• _Work required_:
Write the records out once more. Leave each line exactly as given.

------ Records provided ------

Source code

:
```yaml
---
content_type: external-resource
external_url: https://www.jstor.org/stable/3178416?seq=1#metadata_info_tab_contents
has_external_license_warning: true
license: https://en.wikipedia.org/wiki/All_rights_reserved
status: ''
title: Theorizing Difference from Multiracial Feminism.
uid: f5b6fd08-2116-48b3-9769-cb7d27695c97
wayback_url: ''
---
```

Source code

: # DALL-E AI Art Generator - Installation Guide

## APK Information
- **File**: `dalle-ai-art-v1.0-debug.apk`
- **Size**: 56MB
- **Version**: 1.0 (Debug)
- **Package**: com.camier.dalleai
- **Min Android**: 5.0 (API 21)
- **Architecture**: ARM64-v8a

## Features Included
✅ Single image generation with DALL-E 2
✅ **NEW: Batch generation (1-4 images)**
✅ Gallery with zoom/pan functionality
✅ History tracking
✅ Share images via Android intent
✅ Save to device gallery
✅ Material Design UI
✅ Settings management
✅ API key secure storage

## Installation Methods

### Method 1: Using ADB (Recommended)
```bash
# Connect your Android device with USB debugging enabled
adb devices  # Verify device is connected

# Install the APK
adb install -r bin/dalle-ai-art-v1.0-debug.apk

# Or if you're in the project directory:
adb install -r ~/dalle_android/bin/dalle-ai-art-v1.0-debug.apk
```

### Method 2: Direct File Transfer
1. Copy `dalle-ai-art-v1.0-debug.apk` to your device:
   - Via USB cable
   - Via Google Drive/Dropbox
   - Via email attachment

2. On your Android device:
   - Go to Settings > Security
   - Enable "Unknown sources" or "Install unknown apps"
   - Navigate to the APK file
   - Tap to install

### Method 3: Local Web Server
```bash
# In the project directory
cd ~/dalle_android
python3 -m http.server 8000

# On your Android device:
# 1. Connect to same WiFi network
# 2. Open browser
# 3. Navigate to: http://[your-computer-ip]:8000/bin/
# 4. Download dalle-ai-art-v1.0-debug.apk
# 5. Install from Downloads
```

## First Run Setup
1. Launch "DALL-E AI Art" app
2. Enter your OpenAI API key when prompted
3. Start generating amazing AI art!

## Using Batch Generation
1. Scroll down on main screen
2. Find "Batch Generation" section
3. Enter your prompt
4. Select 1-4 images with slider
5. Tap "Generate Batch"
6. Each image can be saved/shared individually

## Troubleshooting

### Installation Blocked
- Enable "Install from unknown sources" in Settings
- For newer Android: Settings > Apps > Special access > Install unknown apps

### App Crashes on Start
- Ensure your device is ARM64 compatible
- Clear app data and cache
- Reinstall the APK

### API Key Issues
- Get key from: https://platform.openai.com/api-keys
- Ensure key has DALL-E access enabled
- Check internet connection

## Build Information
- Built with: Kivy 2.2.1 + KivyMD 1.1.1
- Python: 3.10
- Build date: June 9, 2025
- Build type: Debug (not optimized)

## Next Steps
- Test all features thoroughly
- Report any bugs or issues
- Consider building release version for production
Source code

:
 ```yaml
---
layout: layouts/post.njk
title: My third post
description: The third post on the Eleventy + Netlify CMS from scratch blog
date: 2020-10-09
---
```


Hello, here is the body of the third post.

------

• _Task answer_:
Source code

:
```yaml
---
content_type: external-resource
external_url: https://www.jstor.org/stable/3178416?seq=1#metadata_info_tab_contents
has_external_license_warning: true
license: https://en.wikipedia.org/wiki/All_rights_reserved
status: ''
title: Theorizing Difference from Multiracial Feminism.
uid: f5b6fd08-2116-48b3-9769-cb7d27695c97
wayback_url: ''
---
```

Source code

: # DALL-E AI Art Generator - Installation Guide

## APK Information
- **File**: `dalle-ai-art-v1.0-debug.apk`
- **Size**: 56MB
- **Version**: 1.0 (Debug)
- **Package**: com.camier.dalleai
- **Min Android**: 5.0 (API 21)
- **Architecture**: ARM64-v8a

## Features Included
✅ Single image generation with DALL-E 2
✅ **NEW: Batch generation (1-4 images)**
✅ Gallery with zoom/pan functionality
✅ History tracking
✅ Share images via Android intent
✅ Save to device gallery
✅ Material Design UI
✅ Settings management
✅ API key secure storage

## Installation Methods

### Method 1: Using ADB (Recommended)
```bash
# Connect your Android device with USB debugging enabled
adb devices  # Verify device is connected

# Install the APK
adb install -r bin/dalle-ai-art-v1.0-debug.apk

# Or if you're in the project directory:
adb install -r ~/dalle_android/bin/dalle-ai-art-v1.0-debug.apk
```

### Method 2: Direct File Transfer
1. Copy `dalle-ai-art-v1.0-debug.apk` to your device:
   - Via USB cable
   - Via Google Drive/Dropbox
   - Via email attachment

2. On your Android device:
   - Go to Settings > Security
   - Enable "Unknown sources" or "Install unknown apps"
   - Navigate to the APK file
   - Tap to install

### Method 3: Local Web Server
```bash
# In the project directory
cd ~/dalle_android
python3 -m http.server 8000

# On your Android device:
# 1. Connect to same WiFi network
# 2. Open browser
# 3. Navigate to: http://[your-computer-ip]:8000/bin/
# 4. Download dalle-ai-art-v1.0-debug.apk
# 5. Install from Downloads
```

## First Run Setup
1. Launch "DALL-E AI Art" app
2. Enter your OpenAI API key when prompted
3. Start generating amazing AI art!

## Using Batch Generation
1. Scroll down on main screen
2. Find "Batch Generation" section
3. Enter your prompt
4. Select 1-4 images with slider
5. Tap "Generate Batch"
6. Each image can be saved/shared individually

## Troubleshooting

### Installation Blocked
- Enable "Install from unknown sources" in Settings
- For newer Android: Settings > Apps > Special access > Install unknown apps

### App Crashes on Start
- Ensure your device is ARM64 compatible
- Clear app data and cache
- Reinstall the APK

### API Key Issues
- Get key from: https://platform.openai.com/api-keys
- Ensure key has DALL-E access enabled
- Check internet connection

## Build Information
- Built with: Kivy 2.2.1 + KivyMD 1.1.1
- Python: 3.10
- Build date: June 9, 2025
- Build type: Debug (not optimized)

## Next Steps
- Test all features thoroughly
- Report any bugs or issues
- Consider building release version for production
Source code

:
 ```yaml
---
layout: layouts/post.njk
title: My third post
description: The third post on the Eleventy + Netlify CMS from scratch blog
date: 2020-10-09
---
```


Hello, here is the body of the third post.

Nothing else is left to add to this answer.